It's not surprising that it’s tough to sleep well at the moment. Regular life and work patterns have been disrupted, we’re eating and drinking differently, spending more time on screens and missing a huge chunk of daily commuting activity.
But there's also a great opportunity for us all to do a bit of research into how we sleep. Each person's preferred sleep patterns are unique so here are a couple of ways to establish what works for you and take control of your sleep.
1. Use this time to tune into your preferred sleep routine
Select the wake up time that works best for you currently and experiment with corresponding bed time that leaves you feeling the most refreshed and energetic the following day. If you're not sure precisely how much sleep you need, begin with a bedtime 7.5 hours prior to your chosen wake time and adjust this by 5-10 minutes earlier or later across a couple of weeks until you have a routine that leaves you feeling positive, calm and focused throughout the day.
This process does require a little time and attention but what a great investment of time to establish a sleep routine that could serve you well forever! Once you've settled on the routine that works best for you aim to keep this pattern consistent across the week aiming for as little disruption as possible, even at weekends.
2. Start a sleep diary
Keep some notes during the day to assess everything you do that could either disrupt your sleep, or aid your sleep each night. On the one hand you might note down moments of stress, sweet snacks, caffeine or alcohol. On the other hand you could note down when you take breaks, practice breathing techniques, get active, stay hydrated or eat a meal or snack that keeps you calm and focussed.

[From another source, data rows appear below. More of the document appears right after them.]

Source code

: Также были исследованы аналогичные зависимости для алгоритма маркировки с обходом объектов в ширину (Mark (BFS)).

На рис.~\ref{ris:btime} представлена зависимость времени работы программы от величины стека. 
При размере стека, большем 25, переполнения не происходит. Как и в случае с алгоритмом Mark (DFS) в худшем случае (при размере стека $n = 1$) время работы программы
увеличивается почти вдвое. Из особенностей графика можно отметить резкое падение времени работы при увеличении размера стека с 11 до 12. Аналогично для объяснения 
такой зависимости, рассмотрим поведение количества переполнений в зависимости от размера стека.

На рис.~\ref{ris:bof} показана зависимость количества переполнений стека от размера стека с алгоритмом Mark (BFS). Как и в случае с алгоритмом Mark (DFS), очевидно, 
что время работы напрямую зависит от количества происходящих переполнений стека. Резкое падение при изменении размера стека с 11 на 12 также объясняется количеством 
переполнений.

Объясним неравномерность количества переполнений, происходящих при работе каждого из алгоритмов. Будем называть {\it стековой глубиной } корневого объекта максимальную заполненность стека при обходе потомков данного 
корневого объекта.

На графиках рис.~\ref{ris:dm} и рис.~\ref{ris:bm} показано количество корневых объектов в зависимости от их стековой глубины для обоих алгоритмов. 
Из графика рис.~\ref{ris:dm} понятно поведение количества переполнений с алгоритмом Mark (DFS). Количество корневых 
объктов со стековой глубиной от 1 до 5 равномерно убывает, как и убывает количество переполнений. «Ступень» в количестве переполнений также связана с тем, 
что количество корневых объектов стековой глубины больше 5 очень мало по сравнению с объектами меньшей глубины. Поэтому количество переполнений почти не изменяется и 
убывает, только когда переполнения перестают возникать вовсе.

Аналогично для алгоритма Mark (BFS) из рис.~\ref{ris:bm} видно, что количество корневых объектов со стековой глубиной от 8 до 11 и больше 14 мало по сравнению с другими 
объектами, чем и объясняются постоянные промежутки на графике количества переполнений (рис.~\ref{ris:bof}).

Once you have your lists, make gradual small adjustments to the frequency, timing or quantity of all your daily habits in relation to improving your sleep. Think also about what daily habits you could add to your schedule and put these in a priority list. Avoid making too many changes all in one go but progressively work down the list implementing your new habits one at time across days and weeks.
And don’t worry too much about the dreams. With so much disruption in our daily lives right now, the dreams are just one way of your brain processing and making sense of everything.